■ GIVEN RECORDS:
============
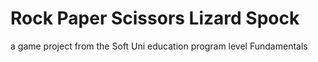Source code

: # Rock Paper Scissors Lizard Spock

a game project from the Soft Uni education program level  Fundamentals 
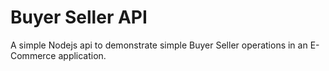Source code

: # Buyer Seller API

A simple Nodejs api to demonstrate simple Buyer Seller operations in an E-Commerce application. 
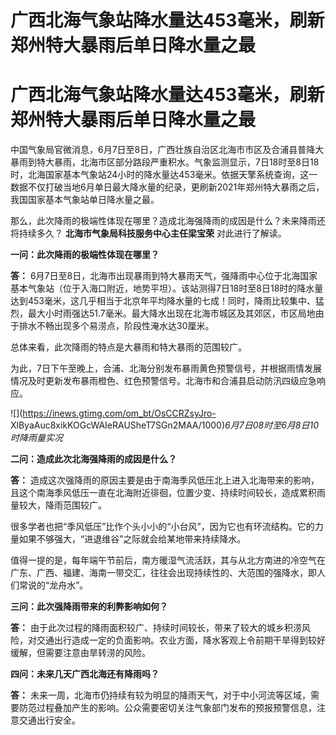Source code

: # 广西北海气象站降水量达453毫米，刷新郑州特大暴雨后单日降水量之最

# 广西北海气象站降水量达453毫米，刷新郑州特大暴雨后单日降水量之最

中国气象局官微消息，6月7日至8日，广西壮族自治区北海市市区及合浦县普降大暴雨到特大暴雨，北海市区部分路段严重积水。气象监测显示，7日18时至8日18时，北海国家基本气象站24小时的降水量达453毫米。依据天擎系统查询，这一数据不仅打破当地6月单日最大降水量的纪录，更刷新2021年郑州特大暴雨之后，我国国家基本气象站单日降水量之最。

那么，此次降雨的极端性体现在哪里？造成北海强降雨的成因是什么？未来降雨还将持续多久？ **北海市气象局科技服务中心主任梁宝荣** 对此进行了解读。

**一问：此次降雨的极端性体现在哪里？**

**答：**
6月7日至8日，北海市出现暴雨到特大暴雨天气，强降雨中心位于北海国家基本气象站（位于入海口附近，地势平坦）。该站测得7日18时至8日18时的降水量达到453毫米，这几乎相当于北京年平均降水量的七成！同时，降雨比较集中、猛烈，最大小时雨强达51.7毫米。最大降水出现在北海市城区及其郊区，市区局地由于排水不畅出现多个易涝点，阶段性淹水达30厘米。

总体来看，此次降雨的特点是大暴雨和特大暴雨的范围较广。

为此，7日下午至晚上，合浦、北海分别发布暴雨黄色预警信号，并根据雨情发展情况及时更新发布暴雨橙色、红色预警信号。北海市和合浦县启动防汛四级应急响应。

![](https://inews.gtimg.com/om_bt/OsCCRZsyJro-
XlByaAuc8xikKOGcWAIeRAUSheT7SGn2MAA/1000)_6月7日08时至6月8日10时降雨量实况_

**二问：造成此次北海强降雨的成因是什么？**

**答：**
造成这次强降雨的原因主要是由于南海季风低压北上进入北海带来的影响，且这个南海季风低压一直在北海附近徘徊，位置少变、持续时间较长，造成累积雨量较大，降雨范围较广。

很多学者也把“季风低压”比作个头小小的“小台风”，因为它也有环流结构。它的力量如果不够强大，“进退维谷”之际就会给某地带来持续降水。

值得一提的是，每年端午节前后，南方暖湿气流活跃，其与从北方南进的冷空气在广东、广西、福建、海南一带交汇，往往会出现持续性的、大范围的强降水，即人们常说的“龙舟水”。

**三问：此次强降雨带来的利弊影响如何？**

**答：**
由于此次过程的降雨面积较广、持续时间较长，带来了较大的城乡积涝风险，对交通出行造成一定的负面影响。农业方面，降水客观上令前期干旱得到较好缓解，但需要注意由旱转涝的风险。

**四问：未来几天广西北海还有降雨吗？**

**答：**
未来一周，北海市仍持续有较为明显的降雨天气，对于中小河流等区域，需要防范过程叠加产生的影响。公众需要密切关注气象部门发布的预报预警信息，注意交通出行安全。

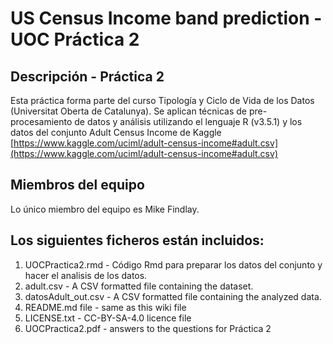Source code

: # US Census Income band prediction - UOC Práctica 2

## Descripción - Práctica 2

Esta práctica forma parte del curso Tipología y Ciclo de Vida de los Datos (Universitat Oberta de Catalunya). Se aplican técnicas de pre-procesamiento de datos y análisis utilizando el lenguaje R (v3.5.1) y los datos del conjunto Adult Census Income de Kaggle [https://www.kaggle.com/uciml/adult-census-income#adult.csv](https://www.kaggle.com/uciml/adult-census-income#adult.csv)

## Miembros del equipo

Lo único miembro del equipo es Mike Findlay.

## Los siguientes ficheros están incluidos:

1. UOCPractica2.rmd - Código Rmd para preparar los datos del conjunto y hacer el analisis de los datos.
1. adult.csv - A CSV formatted file containing the dataset.
1. datosAdult_out.csv - A CSV formatted file containing the analyzed data.
1. README.md file - same as this wiki file
1. LICENSE.txt - CC-BY-SA-4.0 licence file
1. UOCPractica2.pdf - answers to the questions for Práctica 2


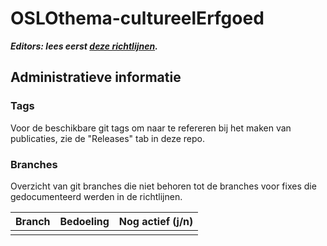 # OSLOthema-cultureelErfgoed

**_Editors: lees eerst [deze richtlijnen](https://github.com/Informatievlaanderen/OSLO-toolchain/blob/master/doc-user/README.md)._**

## Administratieve informatie

### Tags
Voor de beschikbare git tags om naar te refereren bij het maken van publicaties, zie de "Releases" tab in deze repo.

### Branches
Overzicht van git branches die niet behoren tot de branches voor fixes die gedocumenteerd werden in de richtlijnen.

| Branch | Bedoeling | Nog actief (j/n) |
| ------ | --------- | ---------------- | 
|  |  |  |
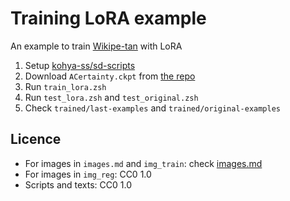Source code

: 
# Training LoRA example

An example to train [Wikipe-tan](https://en.wikipedia.org/wiki/Wikipedia:Wikipe-tan) with LoRA

1. Setup [kohya-ss/sd-scripts](https://github.com/kohya-ss/sd-scripts)
2. Download ``ACertainty.ckpt`` from [the repo](https://huggingface.co/JosephusCheung/ACertainty/blob/main/ACertainty.ckpt)
3. Run ``train_lora.zsh``
4. Run ``test_lora.zsh`` and ``test_original.zsh``
5. Check ``trained/last-examples`` and ``trained/original-examples``

## Licence

- For images in ``images.md`` and ``img_train``: check [images.md](images.md)
- For images in ``img_reg``: CC0 1.0
- Scripts and texts: CC0 1.0
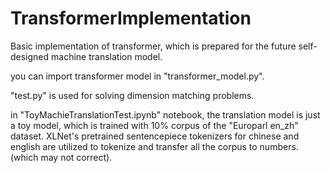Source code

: # TransformerImplementation
Basic implementation of transformer, which is prepared for the future self-designed machine translation model. 

you can import transformer model in "transformer_model.py".

"test.py" is used for solving dimension matching problems.

in "ToyMachieTranslationTest.ipynb" notebook, the translation model is just a toy model, which is trained with 10% corpus of the "Europarl en_zh" dataset.
XLNet's pretrained sentencepiece tokenizers for chinese and english are utilized to tokenize and transfer all the corpus to numbers. (which may not correct).
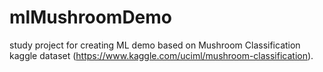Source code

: # mlMushroomDemo

study project for creating ML demo based on Mushroom Classification kaggle dataset (https://www.kaggle.com/uciml/mushroom-classification).
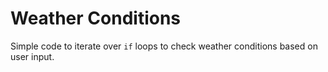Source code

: # Weather Conditions

Simple code to iterate over `if` loops to check weather conditions based on user input.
============
■ ASSIGNMENT:
Please print everything in the material exactly, apart from the pictures.

■ TASK RESPONSE:
Source code

: # Rock Paper Scissors Lizard Spock

a game project from the Soft Uni education program level  Fundamentals 
Source code

: # Buyer Seller API

A simple Nodejs api to demonstrate simple Buyer Seller operations in an E-Commerce application. 
Source code

: # 广西北海气象站降水量达453毫米，刷新郑州特大暴雨后单日降水量之最

# 广西北海气象站降水量达453毫米，刷新郑州特大暴雨后单日降水量之最

中国气象局官微消息，6月7日至8日，广西壮族自治区北海市市区及合浦县普降大暴雨到特大暴雨，北海市区部分路段严重积水。气象监测显示，7日18时至8日18时，北海国家基本气象站24小时的降水量达453毫米。依据天擎系统查询，这一数据不仅打破当地6月单日最大降水量的纪录，更刷新2021年郑州特大暴雨之后，我国国家基本气象站单日降水量之最。

那么，此次降雨的极端性体现在哪里？造成北海强降雨的成因是什么？未来降雨还将持续多久？ **北海市气象局科技服务中心主任梁宝荣** 对此进行了解读。

**一问：此次降雨的极端性体现在哪里？**

**答：**
6月7日至8日，北海市出现暴雨到特大暴雨天气，强降雨中心位于北海国家基本气象站（位于入海口附近，地势平坦）。该站测得7日18时至8日18时的降水量达到453毫米，这几乎相当于北京年平均降水量的七成！同时，降雨比较集中、猛烈，最大小时雨强达51.7毫米。最大降水出现在北海市城区及其郊区，市区局地由于排水不畅出现多个易涝点，阶段性淹水达30厘米。

总体来看，此次降雨的特点是大暴雨和特大暴雨的范围较广。

为此，7日下午至晚上，合浦、北海分别发布暴雨黄色预警信号，并根据雨情发展情况及时更新发布暴雨橙色、红色预警信号。北海市和合浦县启动防汛四级应急响应。

![](https://inews.gtimg.com/om_bt/OsCCRZsyJro-
XlByaAuc8xikKOGcWAIeRAUSheT7SGn2MAA/1000)_6月7日08时至6月8日10时降雨量实况_

**二问：造成此次北海强降雨的成因是什么？**

**答：**
造成这次强降雨的原因主要是由于南海季风低压北上进入北海带来的影响，且这个南海季风低压一直在北海附近徘徊，位置少变、持续时间较长，造成累积雨量较大，降雨范围较广。

很多学者也把“季风低压”比作个头小小的“小台风”，因为它也有环流结构。它的力量如果不够强大，“进退维谷”之际就会给某地带来持续降水。

值得一提的是，每年端午节前后，南方暖湿气流活跃，其与从北方南进的冷空气在广东、广西、福建、海南一带交汇，往往会出现持续性的、大范围的强降水，即人们常说的“龙舟水”。

**三问：此次强降雨带来的利弊影响如何？**

**答：**
由于此次过程的降雨面积较广、持续时间较长，带来了较大的城乡积涝风险，对交通出行造成一定的负面影响。农业方面，降水客观上令前期干旱得到较好缓解，但需要注意由旱转涝的风险。

**四问：未来几天广西北海还有降雨吗？**

**答：**
未来一周，北海市仍持续有较为明显的降雨天气，对于中小河流等区域，需要防范过程叠加产生的影响。公众需要密切关注气象部门发布的预报预警信息，注意交通出行安全。

Source code

: # US Census Income band prediction - UOC Práctica 2

## Descripción - Práctica 2

Esta práctica forma parte del curso Tipología y Ciclo de Vida de los Datos (Universitat Oberta de Catalunya). Se aplican técnicas de pre-procesamiento de datos y análisis utilizando el lenguaje R (v3.5.1) y los datos del conjunto Adult Census Income de Kaggle [https://www.kaggle.com/uciml/adult-census-income#adult.csv](https://www.kaggle.com/uciml/adult-census-income#adult.csv)

## Miembros del equipo

Lo único miembro del equipo es Mike Findlay.

## Los siguientes ficheros están incluidos:

1. UOCPractica2.rmd - Código Rmd para preparar los datos del conjunto y hacer el analisis de los datos.
1. adult.csv - A CSV formatted file containing the dataset.
1. datosAdult_out.csv - A CSV formatted file containing the analyzed data.
1. README.md file - same as this wiki file
1. LICENSE.txt - CC-BY-SA-4.0 licence file
1. UOCPractica2.pdf - answers to the questions for Práctica 2


 # OSLOthema-cultureelErfgoed

**_Editors: lees eerst [deze richtlijnen](https://github.com/Informatievlaanderen/OSLO-toolchain/blob/master/doc-user/README.md)._**

## Administratieve informatie

### Tags
Voor de beschikbare git tags om naar te refereren bij het maken van publicaties, zie de "Releases" tab in deze repo.

### Branches
Overzicht van git branches die niet behoren tot de branches voor fixes die gedocumenteerd werden in de richtlijnen.

| Branch | Bedoeling | Nog actief (j/n) |
| ------ | --------- | ---------------- | 
|  |  |  |
Source code

: 
# Training LoRA example

An example to train [Wikipe-tan](https://en.wikipedia.org/wiki/Wikipedia:Wikipe-tan) with LoRA

1. Setup [kohya-ss/sd-scripts](https://github.com/kohya-ss/sd-scripts)
2. Download ``ACertainty.ckpt`` from [the repo](https://huggingface.co/JosephusCheung/ACertainty/blob/main/ACertainty.ckpt)
3. Run ``train_lora.zsh``
4. Run ``test_lora.zsh`` and ``test_original.zsh``
5. Check ``trained/last-examples`` and ``trained/original-examples``

## Licence

- For images in ``images.md`` and ``img_train``: check [images.md](images.md)
- For images in ``img_reg``: CC0 1.0
- Scripts and texts: CC0 1.0
Source code

: # TransformerImplementation
Basic implementation of transformer, which is prepared for the future self-designed machine translation model. 

you can import transformer model in "transformer_model.py".

"test.py" is used for solving dimension matching problems.

in "ToyMachieTranslationTest.ipynb" notebook, the translation model is just a toy model, which is trained with 10% corpus of the "Europarl en_zh" dataset.
XLNet's pretrained sentencepiece tokenizers for chinese and english are utilized to tokenize and transfer all the corpus to numbers. (which may not correct).
Source code

: # mlMushroomDemo

study project for creating ML demo based on Mushroom Classification kaggle dataset (https://www.kaggle.com/uciml/mushroom-classification).
Source code

: # Weather Conditions

Simple code to iterate over `if` loops to check weather conditions based on user input.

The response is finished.